Asylum seekers who attempt to reach Australia by boat should be deported to detention centres in Malaysia, Papua New Guinea and the tiny Pacific atoll of Nauru, a report to Parliament recommended today.

The report aims to curb the flow of future boat arrivals and was drawn up by an expert panel headed by former Australian Defence Force Chief Angus Houston. It combines policy solutions proposed by the major political parties, who remain bitterly divided on the issue.

Human rights group Amnesty International described the report's recommendations as a major setback for Australian refugee policy.

Prime Minister Julia Gillard commissioned the report six weeks ago after two people-smuggling boats capsized between Indonesia and Australia within a week with more than 90 asylum seekers believed drowned.

Mr Houston said he was "dismayed" by a newspaper report today, unconfirmed by authorities, that another 67 asylum seekers may be missing at sea.

In commissioning the report, Ms Gillard hoped to break the political deadlock on asylum seekers.

Parliament resumes tomorrow for the first time since the Senate rejected legislation in June that would have allowed the government to deport asylum seekers to offshore detention centres in a bid to deter others from making the same hazardous journey by rickety fishing boats from Indonesian or Malaysian ports.

More than 7,000 asylum seekers - many from war-torn countries including Afghanistan, Iraq and Sri Lanka - have reached the Australian Indian Ocean territory of Christmas Island in more than 100 boats so far this year.

The ruling centre-left Labour Party want to send asylum seekers to Malaysia as part of a swap deal in which Australia would resettle bona fide refugees from Kuala Lumpur registered with the United Nations.

The conservative opposition argues that asylum seekers' rights would not be respected by Malaysia because it has not signed the UN Refugee Convention. The opposition argues that detention centres should be reopened in the poor Pacific countries of Nauru and Papua New Guinea where a former Australian conservative government established them a decade ago.

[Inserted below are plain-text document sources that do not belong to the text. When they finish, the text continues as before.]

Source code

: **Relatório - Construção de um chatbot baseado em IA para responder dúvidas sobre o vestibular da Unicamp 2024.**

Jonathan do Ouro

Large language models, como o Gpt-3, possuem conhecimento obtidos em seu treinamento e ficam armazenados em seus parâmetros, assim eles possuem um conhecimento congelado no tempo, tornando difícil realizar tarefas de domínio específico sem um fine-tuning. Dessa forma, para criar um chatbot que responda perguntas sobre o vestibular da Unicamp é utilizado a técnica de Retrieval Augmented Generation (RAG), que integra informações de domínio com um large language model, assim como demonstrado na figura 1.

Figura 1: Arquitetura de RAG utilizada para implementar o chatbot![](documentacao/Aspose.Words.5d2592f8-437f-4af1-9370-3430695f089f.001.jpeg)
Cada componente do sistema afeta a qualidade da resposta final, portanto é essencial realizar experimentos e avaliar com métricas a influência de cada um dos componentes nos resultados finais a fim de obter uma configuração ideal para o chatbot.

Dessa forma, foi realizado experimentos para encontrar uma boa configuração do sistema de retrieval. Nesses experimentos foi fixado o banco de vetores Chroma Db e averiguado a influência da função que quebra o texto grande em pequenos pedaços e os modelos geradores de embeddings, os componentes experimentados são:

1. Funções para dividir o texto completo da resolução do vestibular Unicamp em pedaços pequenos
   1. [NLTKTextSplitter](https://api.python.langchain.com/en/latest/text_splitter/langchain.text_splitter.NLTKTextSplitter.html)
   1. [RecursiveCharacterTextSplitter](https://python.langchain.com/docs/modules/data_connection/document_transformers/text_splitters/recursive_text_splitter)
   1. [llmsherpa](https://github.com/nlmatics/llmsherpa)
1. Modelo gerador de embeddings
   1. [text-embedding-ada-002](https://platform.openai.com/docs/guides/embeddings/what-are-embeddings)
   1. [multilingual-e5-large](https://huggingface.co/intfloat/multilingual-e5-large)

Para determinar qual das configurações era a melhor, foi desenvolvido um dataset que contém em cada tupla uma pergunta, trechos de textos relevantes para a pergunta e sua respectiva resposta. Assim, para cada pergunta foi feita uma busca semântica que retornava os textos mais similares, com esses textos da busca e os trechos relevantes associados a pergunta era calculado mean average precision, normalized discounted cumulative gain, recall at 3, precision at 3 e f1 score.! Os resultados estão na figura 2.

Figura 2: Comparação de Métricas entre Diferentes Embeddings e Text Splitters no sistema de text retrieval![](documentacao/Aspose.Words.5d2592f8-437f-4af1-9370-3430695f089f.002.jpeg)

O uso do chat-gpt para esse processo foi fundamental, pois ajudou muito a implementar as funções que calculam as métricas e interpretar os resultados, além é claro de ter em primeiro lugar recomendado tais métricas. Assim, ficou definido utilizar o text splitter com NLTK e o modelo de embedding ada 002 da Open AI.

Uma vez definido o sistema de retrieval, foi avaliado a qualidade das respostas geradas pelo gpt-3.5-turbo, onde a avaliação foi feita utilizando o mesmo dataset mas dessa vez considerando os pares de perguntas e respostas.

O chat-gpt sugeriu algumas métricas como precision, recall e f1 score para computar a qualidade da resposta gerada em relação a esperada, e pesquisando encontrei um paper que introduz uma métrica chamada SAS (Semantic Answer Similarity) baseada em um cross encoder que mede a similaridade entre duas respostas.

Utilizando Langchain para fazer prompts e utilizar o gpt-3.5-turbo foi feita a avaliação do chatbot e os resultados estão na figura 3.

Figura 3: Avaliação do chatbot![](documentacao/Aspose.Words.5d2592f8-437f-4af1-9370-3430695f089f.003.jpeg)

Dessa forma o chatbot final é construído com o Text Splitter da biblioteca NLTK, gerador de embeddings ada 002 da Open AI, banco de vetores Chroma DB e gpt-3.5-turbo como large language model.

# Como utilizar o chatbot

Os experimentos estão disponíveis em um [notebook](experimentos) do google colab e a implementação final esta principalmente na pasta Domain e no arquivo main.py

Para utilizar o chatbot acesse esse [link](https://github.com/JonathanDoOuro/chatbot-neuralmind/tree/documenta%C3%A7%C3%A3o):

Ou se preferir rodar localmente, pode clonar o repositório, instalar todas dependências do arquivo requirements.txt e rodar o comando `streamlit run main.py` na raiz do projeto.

The report recommends the Nauru and Papua New Guinea centres be quickly re-established to process asylum seekers' refugee claims. It also said that the Malaysian deal needed more work to address human rights concerns, "rather than being discarded or neglected."

Opposition immigration spokesman Scott Morrison welcomed the report as an endorsement of his party's policies.

The report also recommends that Australia encourage more people to seek asylum through legitimate channels by immediately increasing the nation's refugee quota from 13,750 to 20,000 and to 27,000 within five years.

"We recommend a policy approach that is hard-headed, but not hard-hearted. That is realistic, not idealistic. That is driven by a sense of humanity as well as fairness," Mr Houston told reporters.

The Australian Customs and Border Protection service said in a statement that it was aware of reports that a boat carrying 67 might have gone missing between Indonesia and Australia.

"These claims are being investigated," the service said in a statement.

The Daily Telegraph newspaper reported that the group, including 28 Palestinians, told their families that they were sailing for Christmas Island in late June and had not been heard of since.